Copy out each line of the listing that has the word "Asimetria" in it.

_ _ _

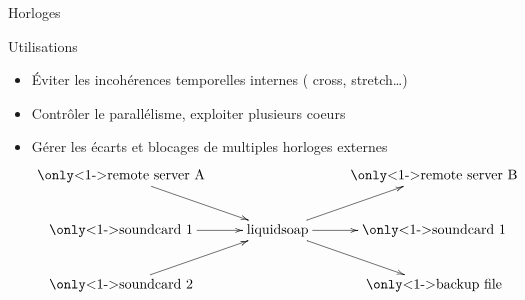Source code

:\documentclass{beamer}
\newcommand{\kw}[1]{{\color{red} #1}}
\begin{document}
\begin{frame}{Horloges}

\begin{block}{Utilisations}
\begin{itemize}
\item \'Eviter les incohérences temporelles internes
   (\kw{cross}, \kw{stretch}\ldots)
\item Contrôler le parallélisme, exploiter plusieurs coeurs
\item Gérer les écarts et blocages de multiples horloges externes
\[
\xymatrix{
  \text{\only<1->{\color{red}}remote server A} \ar[dr] &
        & \mbox{\only<1->{\color{gray}}remote server B} \\
  \text{\only<1->{\color{blue}}soundcard 1} \ar[r]      &
                \text{liquidsoap} \ar[ur]\ar[r]\ar[dr]
        & \mbox{\only<1->{\color{blue}}soundcard 1}     \\
  \text{\only<1->{\color{green}}soundcard 2} \ar[ur] &
        & \mbox{\only<1->{\color{blue}}backup file}
}
\]
\end{itemize}
\end{block}

\end{frame}

\end{document}
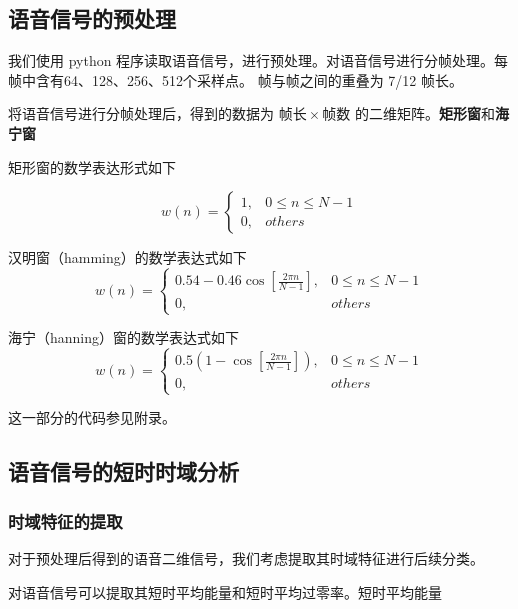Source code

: \hypertarget{ux8bedux97f3ux4fe1ux53f7ux7684ux9884ux5904ux7406}{%
\subsection{语音信号的预处理}\label{ux8bedux97f3ux4fe1ux53f7ux7684ux9884ux5904ux7406}}

我们使用 python
程序读取语音信号，进行预处理。对语音信号进行分帧处理。每帧中含有64、128、256、512个采样点。
帧与帧之间的重叠为 7/12 帧长。


将语音信号进行分帧处理后，得到的数据为 \(帧长 \times 帧数\)
的二维矩阵。\textbf{矩形窗}和\textbf{海宁窗}

矩形窗的数学表达形式如下

\[ w(n) =  \begin{cases} 1, & 0\leq n \leq N-1 \\ 0,  & others \end{cases} \]

汉明窗（hamming）的数学表达式如下
\[ w(n) = \begin{cases} 0.54 - 0.46\cos[\frac{2\pi n}{N-1}], & 0\leq n \leq N-1 \\ 0, & others  \end{cases}\]

海宁（hanning）窗的数学表达式如下
\[ w(n) = \begin{cases} 0.5(1 - \cos[\frac{2\pi n}{N-1}]), & 0\leq n \leq N-1 \\ 0, & others  \end{cases}\]

这一部分的代码参见附录。

\hypertarget{ux8bedux97f3ux4fe1ux53f7ux7684ux77edux65f6ux65f6ux57dfux5206ux6790}{%
\subsection{语音信号的短时时域分析}\label{ux8bedux97f3ux4fe1ux53f7ux7684ux77edux65f6ux65f6ux57dfux5206ux6790}}

\hypertarget{ux65f6ux57dfux7279ux5f81ux7684ux63d0ux53d6}{%
\subsubsection{时域特征的提取}\label{ux65f6ux57dfux7279ux5f81ux7684ux63d0ux53d6}}

对于预处理后得到的语音二维信号，我们考虑提取其时域特征进行后续分类。

对语音信号可以提取其短时平均能量和短时平均过零率。短时平均能量

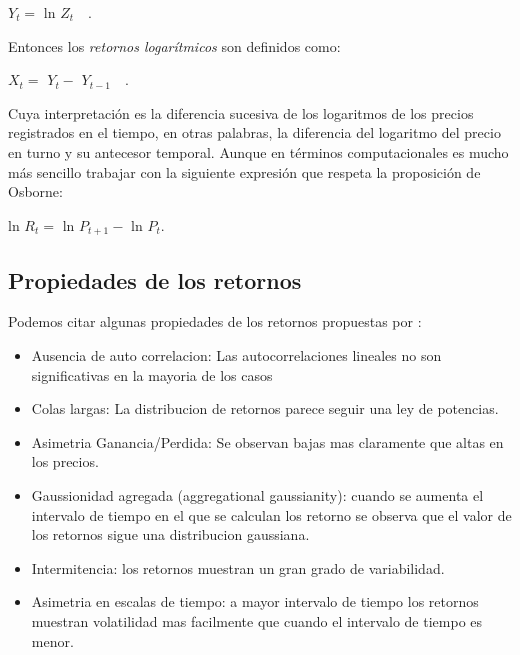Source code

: \begin{center}
$\mathit{Y_{t}} = $ ln $\mathit{Z_{t}}$~~.
\end{center}

Entonces los \textit{retornos logarítmicos} son definidos como: 

\begin{center}
$X_t = $ $\mathit{Y_{t}} - $  $\mathit{Y_{t - 1}}$~~.
\end{center}

Cuya interpretación es la diferencia sucesiva de los logaritmos de los precios  registrados en el tiempo, en otras palabras, la diferencia del logaritmo del precio en turno y su antecesor temporal. Aunque en términos computacionales es mucho más sencillo trabajar con la siguiente expresión que respeta la proposición de Osborne\citep[][]{slanina}: 
\begin{center}
ln $R_t = $ ln $\mathit{P_{t+1}} - $ ln $\mathit{P_{t}}$.
\end{center}%


\subsection{Propiedades de los retornos}
\label{retornos}
Podemos citar algunas propiedades de los retornos propuestas por \cite{Cont2001}:

\begin{itemize}
	\item {Ausencia de auto correlacion: Las autocorrelaciones lineales no son significativas en la mayoria de los casos}
	\item {Colas largas: La distribucion de retornos parece seguir una ley de potencias.}
	\item Asimetria Ganancia/Perdida: Se observan bajas mas claramente que altas en los precios. 
	\item Gaussionidad agregada (aggregational gaussianity): cuando se aumenta el intervalo de tiempo en el que se calculan los retorno se observa que el valor de los retornos sigue una distribucion gaussiana. 
	\item Intermitencia: los retornos muestran un gran grado de variabilidad.
	\item Asimetria en escalas de tiempo: a mayor intervalo de tiempo los retornos muestran volatilidad mas facilmente que cuando el intervalo de tiempo es menor.
\end{itemize}

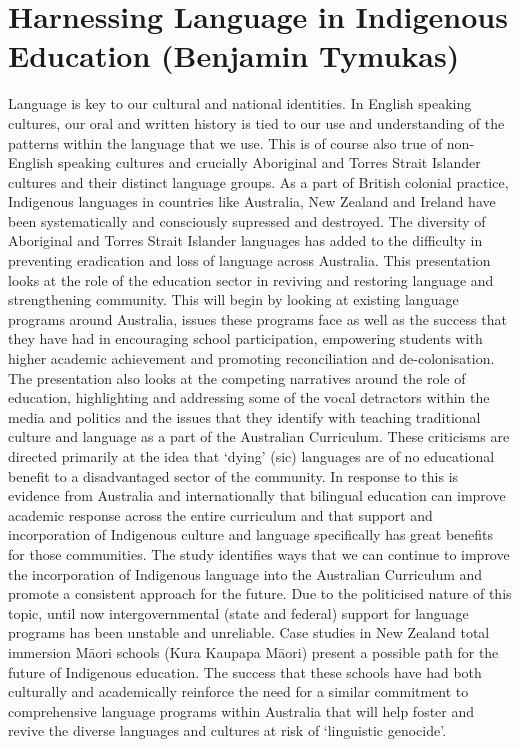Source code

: \documentclass[twoside,12pt,a4paper,notitlepage]{memoir}
\begin{document}
\pagebreak
\section*{Harnessing Language in Indigenous Education (Benjamin Tymukas)}
\label{aut:tymukas}

Language is key to our cultural and national identities. In English speaking cultures, our oral and written history is tied to our use and understanding of the patterns within the language that we use. This is of course also true of non-English speaking cultures and crucially Aboriginal and Torres Strait Islander cultures and their distinct language groups. As a part of British colonial practice, Indigenous languages in countries like Australia, New Zealand and Ireland have been systematically and consciously supressed and destroyed. The diversity of Aboriginal and Torres Strait Islander languages has added to the difficulty in preventing eradication and loss of language across Australia.
This presentation looks at the role of the education sector in reviving and restoring language and strengthening community. This will begin by looking at existing language programs around Australia, issues these programs face as well as the success that they have had in encouraging school participation, empowering students with higher academic achievement and promoting reconciliation and de-colonisation. The presentation also looks at the competing narratives around the role of education, highlighting and addressing some of the vocal detractors within the media and politics and the issues that they identify with teaching traditional culture and language as a part of the Australian Curriculum. These criticisms are directed primarily at the idea that ‘dying’ (sic) languages are of no educational benefit to a disadvantaged sector of the community. In response to this is evidence from Australia and internationally that bilingual education can improve academic response across the entire curriculum and that support and incorporation of Indigenous culture and language specifically has great benefits for those communities.
The study identifies ways that we can continue to improve the incorporation of Indigenous language into the Australian Curriculum and promote a consistent approach for the future. Due to the politicised nature of this topic, until now intergovernmental (state and federal) support for language programs has been unstable and unreliable. Case studies in New Zealand total immersion Māori schools (Kura Kaupapa Māori) present a possible path for the future of Indigenous education. The success that these schools have had both culturally and academically reinforce the need for a similar commitment to comprehensive language programs within Australia that will help foster and revive the diverse languages and cultures at risk of ‘linguistic genocide’.
\end{document}
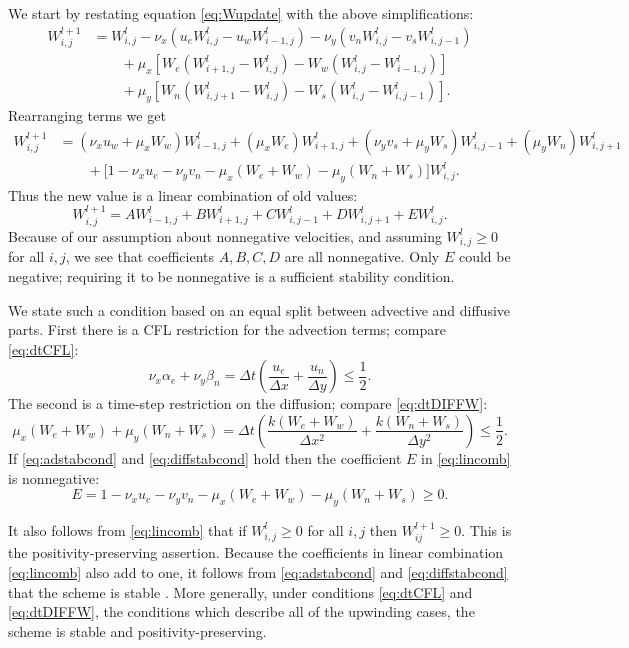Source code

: \documentclass[11pt,final]{amsart}
\newcommand{\Wlij}{W^l_{i,j}}
\begin{document}
We start by restating equation \eqref{eq:Wupdate} with the above simplifications:
\begin{align*}
 W_{i,j}^{l+1} &= \Wlij - \nu_x \left(u_e \Wlij - u_w W_{i-1,j}^l\right) - \nu_y \left(v_n \Wlij - v_s W_{i,j-1}^l\right)  \\
      &\qquad + \mu_x \left[W_e \left(W_{i+1,j}^l - \Wlij\right) - W_w \left(\Wlij - W_{i-1,j}^l\right)\right]  \\
      &\qquad + \mu_y \left[W_n \left(W_{i,j+1}^l - \Wlij\right) - W_s \left(\Wlij - W_{i,j-1}^l\right)\right].
\end{align*}
Rearranging terms we get
\begin{align*}
 W_{i,j}^{l+1} &= (\nu_x u_w + \mu_x W_w) W_{i-1,j}^l + (\mu_x W_e) W_{i+1,j}^l + (\nu_y v_s + \mu_y W_s) W_{i,j-1}^l + (\mu_y W_n) W_{i,j+1}^l \\
      &\qquad + \Big[1 - \nu_x u_e - \nu_y v_n - \mu_x (W_e + W_w) - \mu_y (W_n + W_s)\Big] \Wlij.
\end{align*}
Thus the new value is a linear combination of old values:
\begin{equation}
W_{i,j}^{l+1} = A W_{i-1,j}^l + B W_{i+1,j}^l + C W_{i,j-1}^l + D W_{i,j+1}^l + E \Wlij. \label{eq:lincomb}
\end{equation}
Because of our assumption about nonnegative velocities, and assuming $\Wlij \ge 0$ for all $i,j$, we see that coefficients $A,B,C,D$ are all nonnegative.  Only $E$ could be negative; requiring it to be nonnegative is a sufficient stability condition.

We state such a condition based on an equal split between advective and diffusive parts.  First there is a CFL restriction for the advection terms; compare \eqref{eq:dtCFL}:
\begin{equation}
\nu_x \alpha_e + \nu_y \beta_n = \Delta t \left(\frac{u_e}{\Delta x} + \frac{u_n}{\Delta y}\right) \le \frac{1}{2}. \label{eq:adstabcond}
\end{equation}
The second is a time-step restriction on the diffusion; compare \eqref{eq:dtDIFFW}:
\begin{equation}
\mu_x (W_e + W_w) + \mu_y (W_n + W_s) = \Delta t \left(\frac{k (W_e + W_w)}{\Delta x^2} + \frac{k (W_n + W_s)}{\Delta y^2}\right) \le \frac{1}{2}. \label{eq:diffstabcond}
\end{equation}
If \eqref{eq:adstabcond} and \eqref{eq:diffstabcond} hold then the coefficient $E$ in \eqref{eq:lincomb} is nonnegative:
	$$E = 1 - \nu_x u_e - \nu_y v_n - \mu_x (W_e + W_w) - \mu_y (W_n + W_s) \ge 0.$$

It also follows from \eqref{eq:lincomb} that if $\Wlij\ge 0$ for all $i,j$ then $W_{ij}^{l+1}\ge 0$.  This is the positivity-preserving assertion.  Because the coefficients in linear combination \eqref{eq:lincomb} also add to one, it follows  from \eqref{eq:adstabcond} and \eqref{eq:diffstabcond} that the scheme is stable \citep{MortonMayers}.  More generally, under conditions \eqref{eq:dtCFL} and \eqref{eq:dtDIFFW}, the conditions which describe all of the upwinding cases, the scheme is stable and positivity-preserving.
\end{document}
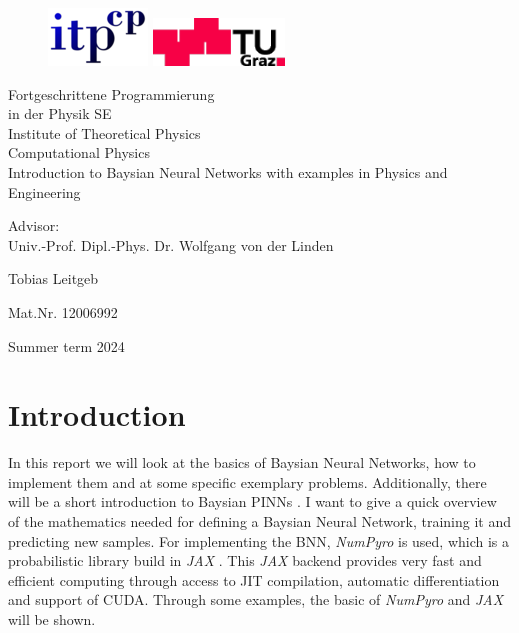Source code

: \documentclass{article}
\newcommand{\bacc}{ Fortgeschrittene Programmierung \\ in der Physik SE}
\begin{document}
\begin{titlepage}
    \begin{figure}
    \includegraphics[width=3.cm]{logo-itp.png} \hfill
    \includegraphics[width=3.5cm]{logo-tu.png} \par
    \end{figure}
    
    \begin{center}
    {\huge\sc \bacc} \\ Institute of Theoretical Physics\\
    Computational Physics\\
    
    \vspace{5cm}
    {\huge\sc Introduction to Baysian Neural Networks with examples in Physics and Engineering} \par
    Advisor: \\ Univ.-Prof. Dipl.-Phys. Dr. Wolfgang von der Linden \\ 
    \vspace{5cm}
    
    {\Large\sc Tobias Leitgeb}
    
    {Mat.Nr. 12006992}
    
    \vspace{3cm}
    Summer term 2024
    \end{center}
    \end{titlepage}
\section{Introduction}
In this report we will look at the basics of Baysian Neural Networks, how to implement them and at some specific exemplary problems. Additionally, there will be a short introduction to Baysian PINNs \cite{Yang_2021}. I want to give a quick overview of the mathematics needed for defining a Baysian Neural Network, training it and predicting new samples. For implementing the BNN, \textit{NumPyro} \cite{bingham2019pyro, phan2019composable} is used, which is a probabilistic library build in \textit{JAX} \cite{jax2018github}. This \textit{JAX} backend provides very fast and efficient computing through access to JIT compilation, automatic differentiation and support of CUDA. Through some examples, the basic of \textit{NumPyro} and \textit{JAX} will be shown.
\end{document}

_ _ _

Response to the exercise =>
	\item Asimetria Ganancia/Perdida: Se observan bajas mas claramente que altas en los precios. 
	\item Asimetria en escalas de tiempo: a mayor intervalo de tiempo los retornos muestran volatilidad mas facilmente que cuando el intervalo de tiempo es menor.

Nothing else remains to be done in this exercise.